┌─ Available data

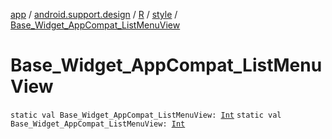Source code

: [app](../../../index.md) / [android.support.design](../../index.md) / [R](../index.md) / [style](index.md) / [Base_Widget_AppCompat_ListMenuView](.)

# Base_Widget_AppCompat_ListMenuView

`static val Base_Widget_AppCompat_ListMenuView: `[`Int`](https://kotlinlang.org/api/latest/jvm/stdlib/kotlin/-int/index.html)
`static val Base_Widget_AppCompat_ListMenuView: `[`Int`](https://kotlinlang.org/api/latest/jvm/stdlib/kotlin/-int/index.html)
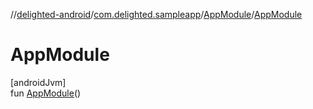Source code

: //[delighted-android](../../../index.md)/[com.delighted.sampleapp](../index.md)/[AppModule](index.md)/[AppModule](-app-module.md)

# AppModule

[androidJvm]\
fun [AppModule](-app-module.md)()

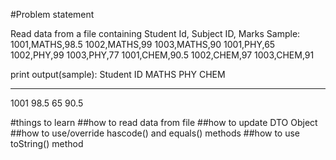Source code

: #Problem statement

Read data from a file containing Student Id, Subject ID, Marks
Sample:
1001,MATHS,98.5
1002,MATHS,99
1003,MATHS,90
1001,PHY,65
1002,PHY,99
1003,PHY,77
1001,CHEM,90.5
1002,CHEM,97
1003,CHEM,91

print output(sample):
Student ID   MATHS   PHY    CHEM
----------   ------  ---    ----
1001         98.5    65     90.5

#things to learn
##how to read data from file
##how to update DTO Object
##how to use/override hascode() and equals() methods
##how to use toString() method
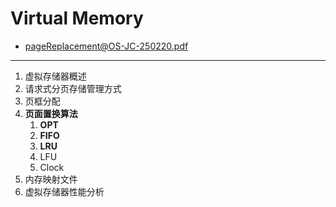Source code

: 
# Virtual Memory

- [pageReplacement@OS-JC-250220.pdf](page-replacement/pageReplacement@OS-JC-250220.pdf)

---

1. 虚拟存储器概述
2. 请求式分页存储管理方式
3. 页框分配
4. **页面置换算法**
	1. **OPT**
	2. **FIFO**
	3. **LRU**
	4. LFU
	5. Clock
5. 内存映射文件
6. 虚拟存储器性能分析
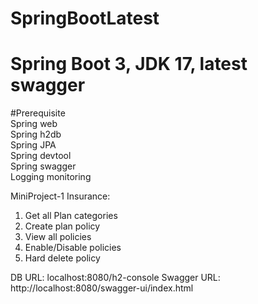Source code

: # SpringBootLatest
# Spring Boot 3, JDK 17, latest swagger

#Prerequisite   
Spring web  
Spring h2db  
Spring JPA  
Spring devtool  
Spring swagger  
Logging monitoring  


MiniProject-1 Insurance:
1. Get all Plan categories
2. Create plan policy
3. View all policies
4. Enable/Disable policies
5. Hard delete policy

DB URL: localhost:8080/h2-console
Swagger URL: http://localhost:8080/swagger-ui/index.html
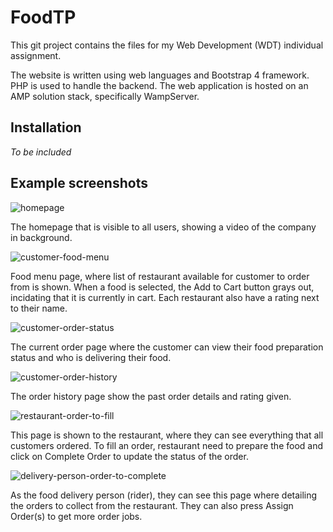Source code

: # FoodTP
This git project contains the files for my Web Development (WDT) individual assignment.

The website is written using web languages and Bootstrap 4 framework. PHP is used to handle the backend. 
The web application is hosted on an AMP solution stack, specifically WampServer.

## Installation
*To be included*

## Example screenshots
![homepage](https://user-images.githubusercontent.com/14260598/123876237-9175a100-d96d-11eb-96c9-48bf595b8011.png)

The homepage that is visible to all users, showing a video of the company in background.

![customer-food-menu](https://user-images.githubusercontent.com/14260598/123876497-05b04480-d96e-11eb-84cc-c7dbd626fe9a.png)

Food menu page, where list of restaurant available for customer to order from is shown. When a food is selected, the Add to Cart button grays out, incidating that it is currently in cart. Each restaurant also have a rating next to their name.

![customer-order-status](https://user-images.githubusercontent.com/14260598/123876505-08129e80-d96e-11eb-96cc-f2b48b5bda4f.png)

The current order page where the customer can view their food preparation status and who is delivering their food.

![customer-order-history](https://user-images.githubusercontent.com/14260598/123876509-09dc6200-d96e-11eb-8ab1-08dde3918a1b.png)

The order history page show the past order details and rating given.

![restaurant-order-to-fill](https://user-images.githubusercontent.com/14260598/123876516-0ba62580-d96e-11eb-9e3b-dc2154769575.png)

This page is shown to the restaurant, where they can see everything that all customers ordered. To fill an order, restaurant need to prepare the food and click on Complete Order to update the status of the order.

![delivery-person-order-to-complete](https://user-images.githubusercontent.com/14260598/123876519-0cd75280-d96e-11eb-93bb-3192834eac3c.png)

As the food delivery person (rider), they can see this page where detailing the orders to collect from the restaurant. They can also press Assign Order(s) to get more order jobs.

└─
┌─ Available data

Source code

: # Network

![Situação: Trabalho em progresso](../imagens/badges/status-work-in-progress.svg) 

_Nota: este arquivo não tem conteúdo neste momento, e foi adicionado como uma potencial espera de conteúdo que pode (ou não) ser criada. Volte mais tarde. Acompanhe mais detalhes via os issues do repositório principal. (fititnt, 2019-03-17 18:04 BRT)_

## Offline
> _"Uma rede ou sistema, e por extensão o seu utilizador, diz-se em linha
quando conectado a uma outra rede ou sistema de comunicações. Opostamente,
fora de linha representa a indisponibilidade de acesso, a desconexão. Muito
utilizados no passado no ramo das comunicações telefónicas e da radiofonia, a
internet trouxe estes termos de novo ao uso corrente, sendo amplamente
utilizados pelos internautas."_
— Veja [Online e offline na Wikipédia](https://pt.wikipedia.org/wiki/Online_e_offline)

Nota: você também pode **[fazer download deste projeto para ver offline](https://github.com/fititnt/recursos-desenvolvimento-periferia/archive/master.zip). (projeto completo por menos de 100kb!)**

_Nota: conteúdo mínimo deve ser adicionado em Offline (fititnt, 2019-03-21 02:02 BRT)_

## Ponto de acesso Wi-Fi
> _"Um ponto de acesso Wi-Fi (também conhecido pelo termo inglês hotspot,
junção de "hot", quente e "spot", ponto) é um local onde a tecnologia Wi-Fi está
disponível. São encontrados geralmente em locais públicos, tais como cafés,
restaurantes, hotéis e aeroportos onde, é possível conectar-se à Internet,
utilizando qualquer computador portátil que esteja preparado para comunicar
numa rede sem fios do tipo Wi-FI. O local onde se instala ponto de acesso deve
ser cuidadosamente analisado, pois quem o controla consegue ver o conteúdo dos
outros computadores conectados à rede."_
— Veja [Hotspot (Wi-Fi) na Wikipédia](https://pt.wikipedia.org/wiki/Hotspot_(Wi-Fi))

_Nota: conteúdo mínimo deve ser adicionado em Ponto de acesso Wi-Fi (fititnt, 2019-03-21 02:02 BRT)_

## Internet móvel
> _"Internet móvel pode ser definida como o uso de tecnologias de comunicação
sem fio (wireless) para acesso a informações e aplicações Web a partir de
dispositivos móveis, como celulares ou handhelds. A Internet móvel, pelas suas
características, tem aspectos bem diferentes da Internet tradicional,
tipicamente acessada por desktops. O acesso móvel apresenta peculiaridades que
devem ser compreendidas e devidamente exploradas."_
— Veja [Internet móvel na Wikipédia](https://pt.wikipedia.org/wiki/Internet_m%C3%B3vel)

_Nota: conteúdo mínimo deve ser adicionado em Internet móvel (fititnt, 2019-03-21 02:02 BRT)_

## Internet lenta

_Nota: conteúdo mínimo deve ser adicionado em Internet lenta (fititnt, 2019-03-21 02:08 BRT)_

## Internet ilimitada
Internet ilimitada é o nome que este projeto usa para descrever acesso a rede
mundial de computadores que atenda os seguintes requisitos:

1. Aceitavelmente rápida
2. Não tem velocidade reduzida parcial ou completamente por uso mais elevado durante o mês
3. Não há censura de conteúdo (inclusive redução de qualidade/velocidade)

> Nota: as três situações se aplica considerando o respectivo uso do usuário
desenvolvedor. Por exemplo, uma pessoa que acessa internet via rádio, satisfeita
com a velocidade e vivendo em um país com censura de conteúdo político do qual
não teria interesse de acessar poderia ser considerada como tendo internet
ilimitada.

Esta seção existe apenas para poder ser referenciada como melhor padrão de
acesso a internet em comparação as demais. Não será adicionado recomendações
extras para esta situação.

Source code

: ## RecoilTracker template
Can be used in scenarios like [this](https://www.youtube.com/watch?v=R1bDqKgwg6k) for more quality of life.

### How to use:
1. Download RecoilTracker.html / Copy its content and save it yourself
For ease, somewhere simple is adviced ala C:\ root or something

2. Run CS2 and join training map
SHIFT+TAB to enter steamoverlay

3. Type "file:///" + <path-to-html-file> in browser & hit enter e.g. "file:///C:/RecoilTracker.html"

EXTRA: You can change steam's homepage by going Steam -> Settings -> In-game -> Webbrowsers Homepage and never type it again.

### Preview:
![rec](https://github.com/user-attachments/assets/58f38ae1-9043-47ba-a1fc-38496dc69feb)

└─

What needs to be done -> Count how many lines in the data above include the string "CHEM", and write only that number.

Solution below -> 4